Category : New to Investing October 9, 20255 minutes read

In India, low-risk mutual funds aim to  prioritise relatively steady and potentially predictable returns through investments in secure securities such as corporate bonds, government securities, and money market instruments. They may be suited for conservative investors with short-term objectives and place a high priority on capital preservation. They have low risks associated with changes in interest rates and expense ratios.​

Low-risk mutual funds offer a potential balance of stability and growth by investing in relatively safe assets like government bonds and corporate debt, with potential returns linked to market performance. Unlike fixed deposits, which provide guaranteed returns, these funds carry some risk but generally offer greater liquidity and tax advantages. They are more flexible in terms of investment amount and tenure compared to the fixed nature of FDs. Overall, low-risk mutual funds cater to conservative investors seeking moderate returns with lower exposure to market volatility.

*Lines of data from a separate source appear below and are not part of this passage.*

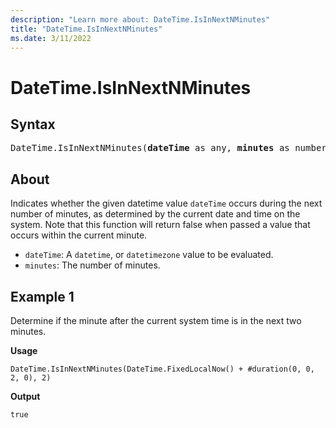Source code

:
 ```yaml
---
description: "Learn more about: DateTime.IsInNextNMinutes"
title: "DateTime.IsInNextNMinutes"
ms.date: 3/11/2022
---
```

# DateTime.IsInNextNMinutes

## Syntax

<pre>
DateTime.IsInNextNMinutes(<b>dateTime</b> as any, <b>minutes</b> as number) as nullable logical
</pre>

## About

Indicates whether the given datetime value `dateTime` occurs during the next number of minutes, as determined by the current date and time on the system. Note that this function will return false when passed a value that occurs within the current minute.

* `dateTime`: A `datetime`, or `datetimezone` value to be evaluated.
* `minutes`: The number of minutes.

## Example 1

Determine if the minute after the current system time is in the next two minutes.

**Usage**

```powerquery-m
DateTime.IsInNextNMinutes(DateTime.FixedLocalNow() + #duration(0, 0, 2, 0), 2)
```

**Output**

`true`

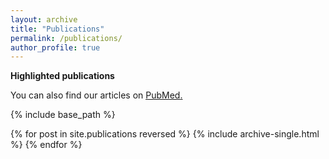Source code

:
 ```yaml
---
layout: archive
title: "Publications"
permalink: /publications/
author_profile: true
---
```


**Highlighted publications**


You can also find our articles on <u><a href="https://pubmed.ncbi.nlm.nih.gov/?term=rachel+knevel">PubMed</a>.</u>


{% include base_path %}

{% for post in site.publications reversed %}
  {% include archive-single.html %}
{% endfor %}
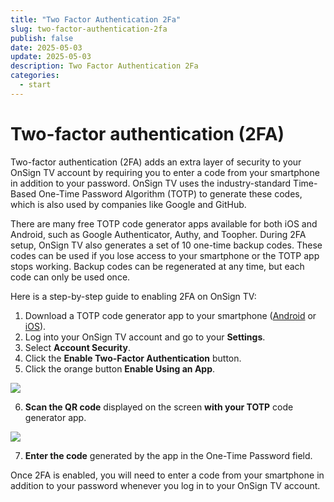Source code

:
 ```yaml
---
title: "Two Factor Authentication 2Fa"
slug: two-factor-authentication-2fa
publish: false
date: 2025-05-03
update: 2025-05-03
description: Two Factor Authentication 2Fa
categories:
  - start
---
```


Two-factor authentication (2FA)
===============================

Two-factor authentication (2FA) adds an extra layer of security to your OnSign TV account by requiring you to enter a code from your smartphone in addition to your password. OnSign TV uses the industry-standard Time-Based One-Time Password Algorithm (TOTP) to generate these codes, which is also used by companies like Google and GitHub.

There are many free TOTP code generator apps available for both iOS and Android, such as Google Authenticator, Authy, and Toopher. During 2FA setup, OnSign TV also generates a set of 10 one-time backup codes. These codes can be used if you lose access to your smartphone or the TOTP app stops working. Backup codes can be regenerated at any time, but each code can only be used once.

Here is a step-by-step guide to enabling 2FA on OnSign TV:

1. Download a TOTP code generator app to your smartphone ([Android](https://play.google.com/store/apps/details?id=com.google.android.apps.authenticator2&pli=1) or [iOS](https://apps.apple.com/us/app/google-authenticator/id388497605)).
2. Log into your OnSign TV account and go to your **Settings**.
3. Select **Account Security**.
4. Click the **Enable Two-Factor Authentication** button.
5. Click the orange button **Enable Using an App**.

![](https://static.helpjuice.com/helpjuice_production/uploads/upload/image/23821/direct/1731663957938/two-factor-authentication-2fa-2023-10-03-2.png)

6. **Scan the QR code** displayed on the screen **with your TOTP** code generator app.

![](https://static.helpjuice.com/helpjuice_production/uploads/upload/image/23821/direct/1731663980640/two-factor-authentication-2fa-2023-10-03.png)

7. **Enter the code** generated by the app in the One-Time Password field.

Once 2FA is enabled, you will need to enter a code from your smartphone in addition to your password whenever you log in to your OnSign TV account.
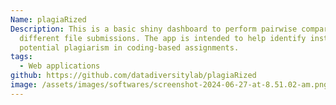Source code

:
 ```yaml
---
Name: plagiaRized
Description: This is a basic shiny dashboard to perform pairwise comparison of
  different file submissions. The app is intended to help identify instances of
  potential plagiarism in coding-based assignments.
tags:
  - Web applications
github: https://github.com/datadiversitylab/plagiaRized
image: /assets/images/softwares/screenshot-2024-06-27-at-8.51.02-am.png
---
```

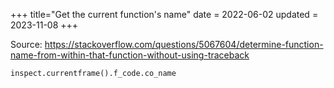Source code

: +++
title="Get the current function's name"
date = 2022-06-02
updated = 2023-11-08
+++

Source: <https://stackoverflow.com/questions/5067604/determine-function-name-from-within-that-function-without-using-traceback>

```python
inspect.currentframe().f_code.co_name
```
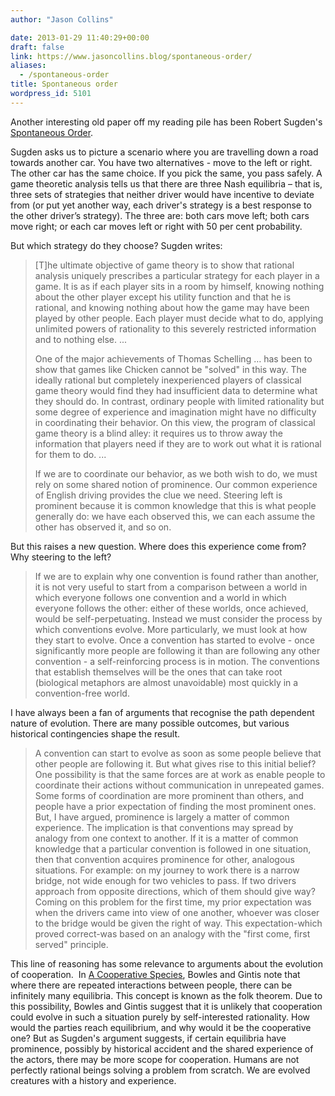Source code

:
 ```yaml
---
author: "Jason Collins"

date: 2013-01-29 11:40:29+00:00
draft: false
link: https://www.jasoncollins.blog/spontaneous-order/
aliases:
  - /spontaneous-order
title: Spontaneous order
wordpress_id: 5101
---
```


Another interesting old paper off my reading pile has been Robert Sugden's [Spontaneous Order](http://www.jstor.org/stable/1942911).

Sugden asks us to picture a scenario where you are travelling down a road towards another car. You have two alternatives - move to the left or right. The other car has the same choice. If you pick the same, you pass safely. A game theoretic analysis tells us that there are three Nash equilibria – that is, three sets of strategies that neither driver would have incentive to deviate from (or put yet another way, each driver's strategy is a best response to the other driver’s strategy). The three are: both cars move left; both cars move right; or each car moves left or right with 50 per cent probability.

But which strategy do they choose? Sugden writes:


<blockquote>[T]he ultimate objective of game theory is to show that rational analysis uniquely prescribes a particular strategy for each player in a game. It is as if each player sits in a room by himself, knowing nothing about the other player except his utility function and that he is rational, and knowing nothing about how the game may have been played by other people. Each player must decide what to do, applying unlimited powers of rationality to this severely restricted information and to nothing else. ...

One of the major achievements of Thomas Schelling … has been to show that games like Chicken cannot be "solved" in this way. The ideally rational but completely inexperienced players of classical game theory would find they had insufficient data to determine what they should do. In contrast, ordinary people with limited rationality but some degree of experience and imagination might have no difficulty in coordinating their behavior. On this view, the program of classical game theory is a blind alley: it requires us to throw away the information that players need if they are to work out what it is rational for them to do. ...

If we are to coordinate our behavior, as we both wish to do, we must rely on some shared notion of prominence. Our common experience of English driving provides the clue we need. Steering left is prominent because it is common knowledge that this is what people generally do: we have each observed this, we can each assume the other has observed it, and so on.</blockquote>


But this raises a new question. Where does this experience come from? Why steering to the left?


<blockquote>If we are to explain why one convention is found rather than another, it is not very useful to start from a comparison between a world in which everyone follows one convention and a world in which everyone follows the other: either of these worlds, once achieved, would be self-perpetuating. Instead we must consider the process by which conventions evolve. More particularly, we must look at how they start to evolve. Once a convention has started to evolve - once significantly more people are following it than are following any other convention - a self-reinforcing process is in motion. The conventions that establish themselves will be the ones that can take root (biological metaphors are almost unavoidable) most quickly in a convention-free world.</blockquote>


I have always been a fan of arguments that recognise the path dependent nature of evolution. There are many possible outcomes, but various historical contingencies shape the result.


<blockquote>A convention can start to evolve as soon as some people believe that other people are following it. But what gives rise to this initial belief? One possibility is that the same forces are at work as enable people to coordinate their actions without communication in unrepeated games. Some forms of coordination are more prominent than others, and people have a prior expectation of finding the most prominent ones. But, I have argued, prominence is largely a matter of common experience. The implication is that conventions may spread by analogy from one context to another. If it is a matter of common knowledge that a particular convention is followed in one situation, then that convention acquires prominence for other, analogous situations. For example: on my journey to work there is a narrow bridge, not wide enough for two vehicles to pass. If two drivers approach from opposite directions, which of them should give way? Coming on this problem for the first time, my prior expectation was when the drivers came into view of one another, whoever was closer to the bridge would be given the right of way. This expectation-which proved correct-was based on an analogy with the "first come, first served" principle.</blockquote>


This line of reasoning has some relevance to arguments about the evolution of cooperation.  In [A Cooperative Species](https://www.jasoncollins.blog/bowles-and-gintiss-a-cooperative-species/), Bowles and Gintis note that where there are repeated interactions between people, there can be infinitely many equilibria. This concept is known as the folk theorem. Due to this possibility, Bowles and Gintis suggest that it is unlikely that cooperation could evolve in such a situation purely by self-interested rationality. How would the parties reach equilibrium, and why would it be the cooperative one? But as Sugden's argument suggests, if certain equilibria have prominence, possibly by historical accident and the shared experience of the actors, there may be more scope for cooperation. Humans are not perfectly rational beings solving a problem from scratch. We are evolved creatures with a history and experience.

Low-risk or very low risk mutual funds invest on assets that are less likely to see large price swings in order to offer relative stability and potentially consistent returns. Low risk mutual funds invest in high-quality corporate bonds or conservative stocks. High-quality bonds are essentially loans to financially sound businesses, and conservative stocks are shares of well-established businesses with a track record of reliable performance. 

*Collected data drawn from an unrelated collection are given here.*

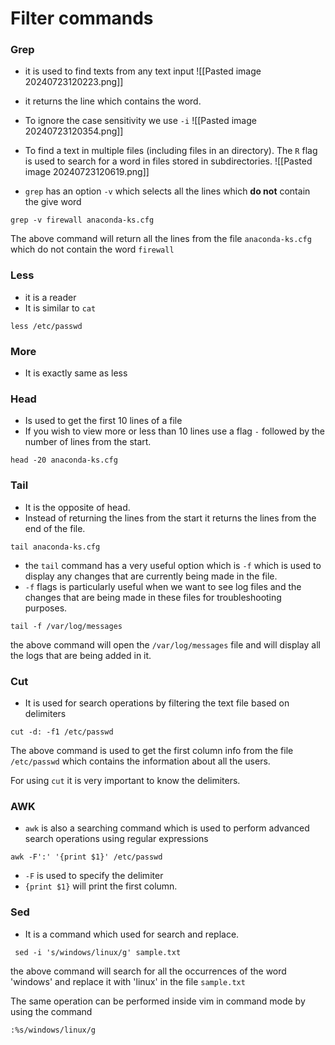 # Filter commands

### Grep

- it is used to find texts from any text input
![[Pasted image 20240723120223.png]]
- it returns the line which contains the word.
- To ignore the case sensitivity we use `-i`
![[Pasted image 20240723120354.png]]

- To find a text in multiple files (including files in an directory).
  The `R` flag is used to search for a word in files stored in subdirectories.
![[Pasted image 20240723120619.png]]

- `grep` has an option `-v` which selects all the lines which **do not** contain the give word
```shell
grep -v firewall anaconda-ks.cfg
```

The above command will return all the lines from the file `anaconda-ks.cfg` which do not contain the word `firewall`

### Less

- it is a reader
- It is similar to `cat` 
```linux
less /etc/passwd
```

### More

- It is exactly same as less


### Head

- Is used to get the first 10 lines of a file
- If you wish to view more or less than 10 lines use a flag `-` followed by the number of lines from the start.
```shell
head -20 anaconda-ks.cfg
```


### Tail

- It is the opposite of head.
- Instead of returning the lines from the start it returns the lines from the end of the file.
```shell
tail anaconda-ks.cfg
```

- the `tail` command has a very useful option which is `-f` which is used to display any changes that are currently being made in the file.
- `-f` flags is particularly useful when we want to see log files and the changes that are being made in these files for troubleshooting purposes.

```shell
tail -f /var/log/messages
```

the above command will open the `/var/log/messages` file and will display all the logs that are being added in it.


### Cut

-  It is used for search operations by filtering the text file based on delimiters
```shell
cut -d: -f1 /etc/passwd
```
The above command is used to get the first column info from the file `/etc/passwd` which contains the information about all the users.

For using `cut` it is very important to know the delimiters.

### AWK

- `awk` is also a searching command which is used to perform advanced search operations using regular expressions

```shell
awk -F':' '{print $1}' /etc/passwd
```
- `-F` is used to specify the delimiter
- `{print $1}` will print the first column.
 
### Sed

- It is a command which used for search and replace.
```shell
 sed -i 's/windows/linux/g' sample.txt
```

the above command will search for all the occurrences of the word 'windows' and replace it with 'linux' in the file `sample.txt`

The same operation can be performed inside vim in command mode by using the command
```shell
:%s/windows/linux/g
```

Low risk mutual funds may be a suitable option for conservative investors looking for modest growth with little exposure to market volatility because they strike a mix between earning marginally greater returns than standard fixed deposits and retaining a comparatively low degree of risk. Conversely, very low-risk mutual funds put safety above returns and concentrate even more on protecting investor cash. 

These schemes mostly invest in government assets; as they are backed by the government and are thought to be almost risk-free, as well as money market instruments that provide stability and rapid liquidity, such as treasury bills and short-term debt securities. Because they put security above growth potential, these funds may be suitable for retirees or investors not seeking wealth creation.

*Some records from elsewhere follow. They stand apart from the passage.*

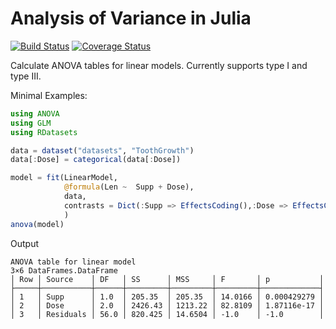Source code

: # Analysis of Variance in Julia
[![Build Status](https://travis-ci.org/marcpabst/ANOVA.jl.svg?branch=master)](https://travis-ci.org/marcpabst/ANOVA.jl)
[![Coverage Status](https://coveralls.io/repos/github/marcpabst/ANOVA.jl/badge.svg?branch=master)](https://coveralls.io/github/marcpabst/ANOVA.jl?branch=master)


Calculate ANOVA tables for linear models. Currently supports type I and type III.

Minimal Examples:

```julia
using ANOVA
using GLM
using RDatasets

data = dataset("datasets", "ToothGrowth")
data[:Dose] = categorical(data[:Dose])

model = fit(LinearModel,
            @formula(Len ~  Supp + Dose), 
            data, 
            contrasts = Dict(:Supp => EffectsCoding(),:Dose => EffectsCoding()),
            )
anova(model)
 ```
 Output
 ```
ANOVA table for linear model
3×6 DataFrames.DataFrame
│ Row │ Source    │ DF   │ SS      │ MSS     │ F       │ p           │
├─────┼───────────┼──────┼─────────┼─────────┼─────────┼─────────────┤
│ 1   │ Supp      │ 1.0  │ 205.35  │ 205.35  │ 14.0166 │ 0.000429279 │
│ 2   │ Dose      │ 2.0  │ 2426.43 │ 1213.22 │ 82.8109 │ 1.87116e-17 │
│ 3   │ Residuals │ 56.0 │ 820.425 │ 14.6504 │ -1.0    │ -1.0        │
```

Features of Low Risk Mutual Funds 

Now that we understand the meaning of mutual funds with less risk, let us explore their features. 

Capital Preservation

As mutual funds with less risk prioritise protecting invested wealth, they are generally considered as a secure option for anyone who cannot afford to lose their original investment. They accomplish this by directing money towards safe investments such as government securities, AAA-rated bonds, and other secured, low-risk debt instruments.

Lower Volatility

Compared to investments that rely heavily on equities, these funds see relatively little change in value. Low-risk debt funds are a predictable and dependable choice for cautious investors since they invest in solid assets, which reduce their exposure to market fluctuations. Low-risk equity funds are generally more vulnerable to volatility as compared to debt schemes, however, diversification and hedging strategies may reduce their risk level.

Liquidity

Good liquidity is a feature of low-risk mutual funds that enables investors to swiftly access their capital in an emergency. Funds that allow for fast redemption, frequently within one business day, such as liquid mutual funds or ultra-short-term funds, are appropriate for short-term financial demands.​

Suitable for Conservative Investors

For cautious investors who have a low tolerance for risk, these funds may be suitable. Low-risk mutual funds have the potential to offer predictable returns without subjecting the client to the volatility associated with high-risk investments, regardless of the objective— potentially generating consistent income or preserving the value of savings.

Low Expense Ratio

Generally low-risk mutual funds have a lower fee ratio than actively managed equities funds or high-risk investing options. The annual management fee that the mutual fund company charges, represented as a proportion of the fund’s total assets, is known as the expense ratio. Low-risk funds need less active management because their primary investments are in relatively stable, low-maintenance assets such as corporate bonds, government securities, or money market instruments. The lower expense ratio significantly affects potential net returns, particularly for conservative investors who prefer steady growth.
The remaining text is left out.